### Task
Answer with one figure only, the number of lines below in which "Information" occurs.

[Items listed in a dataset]

==*==

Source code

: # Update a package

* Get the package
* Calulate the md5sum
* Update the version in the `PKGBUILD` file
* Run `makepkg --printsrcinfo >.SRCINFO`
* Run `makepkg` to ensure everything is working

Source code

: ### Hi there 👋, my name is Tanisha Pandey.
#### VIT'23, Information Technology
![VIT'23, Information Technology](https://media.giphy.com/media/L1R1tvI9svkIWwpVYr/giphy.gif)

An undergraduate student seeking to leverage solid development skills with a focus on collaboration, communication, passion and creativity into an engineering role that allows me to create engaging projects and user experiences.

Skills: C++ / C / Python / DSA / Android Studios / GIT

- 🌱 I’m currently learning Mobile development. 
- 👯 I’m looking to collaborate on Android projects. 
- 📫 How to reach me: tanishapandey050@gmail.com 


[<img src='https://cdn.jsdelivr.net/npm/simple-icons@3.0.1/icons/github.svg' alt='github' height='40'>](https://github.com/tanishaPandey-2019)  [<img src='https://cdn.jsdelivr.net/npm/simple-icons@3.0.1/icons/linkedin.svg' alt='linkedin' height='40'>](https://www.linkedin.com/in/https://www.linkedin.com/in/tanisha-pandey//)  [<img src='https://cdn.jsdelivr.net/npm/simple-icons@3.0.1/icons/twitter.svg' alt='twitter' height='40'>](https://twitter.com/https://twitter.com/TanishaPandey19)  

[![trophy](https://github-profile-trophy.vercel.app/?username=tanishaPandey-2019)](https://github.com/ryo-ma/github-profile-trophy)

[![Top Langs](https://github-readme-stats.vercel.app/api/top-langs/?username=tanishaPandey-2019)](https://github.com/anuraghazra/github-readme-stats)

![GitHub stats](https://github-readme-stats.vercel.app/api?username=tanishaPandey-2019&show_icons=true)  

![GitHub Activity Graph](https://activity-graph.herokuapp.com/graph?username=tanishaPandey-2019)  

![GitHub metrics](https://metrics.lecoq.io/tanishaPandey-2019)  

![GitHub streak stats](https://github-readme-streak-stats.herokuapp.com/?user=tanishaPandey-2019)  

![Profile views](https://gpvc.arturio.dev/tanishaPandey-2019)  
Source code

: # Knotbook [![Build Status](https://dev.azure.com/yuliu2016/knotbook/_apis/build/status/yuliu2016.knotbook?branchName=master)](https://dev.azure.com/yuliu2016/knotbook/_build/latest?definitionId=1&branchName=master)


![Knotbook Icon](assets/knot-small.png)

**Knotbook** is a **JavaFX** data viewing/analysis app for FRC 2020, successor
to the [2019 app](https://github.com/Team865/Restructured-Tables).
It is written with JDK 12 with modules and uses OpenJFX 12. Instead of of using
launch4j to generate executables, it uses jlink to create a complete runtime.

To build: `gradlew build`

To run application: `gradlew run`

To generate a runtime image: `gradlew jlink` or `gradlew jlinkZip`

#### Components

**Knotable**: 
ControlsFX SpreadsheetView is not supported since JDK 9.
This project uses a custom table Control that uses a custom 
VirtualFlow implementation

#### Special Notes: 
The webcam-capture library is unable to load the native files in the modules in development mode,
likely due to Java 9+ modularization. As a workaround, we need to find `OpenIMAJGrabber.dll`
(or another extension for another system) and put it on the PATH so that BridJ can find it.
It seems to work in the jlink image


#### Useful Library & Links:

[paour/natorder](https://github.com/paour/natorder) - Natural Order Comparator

==*==

### Solution to this task
2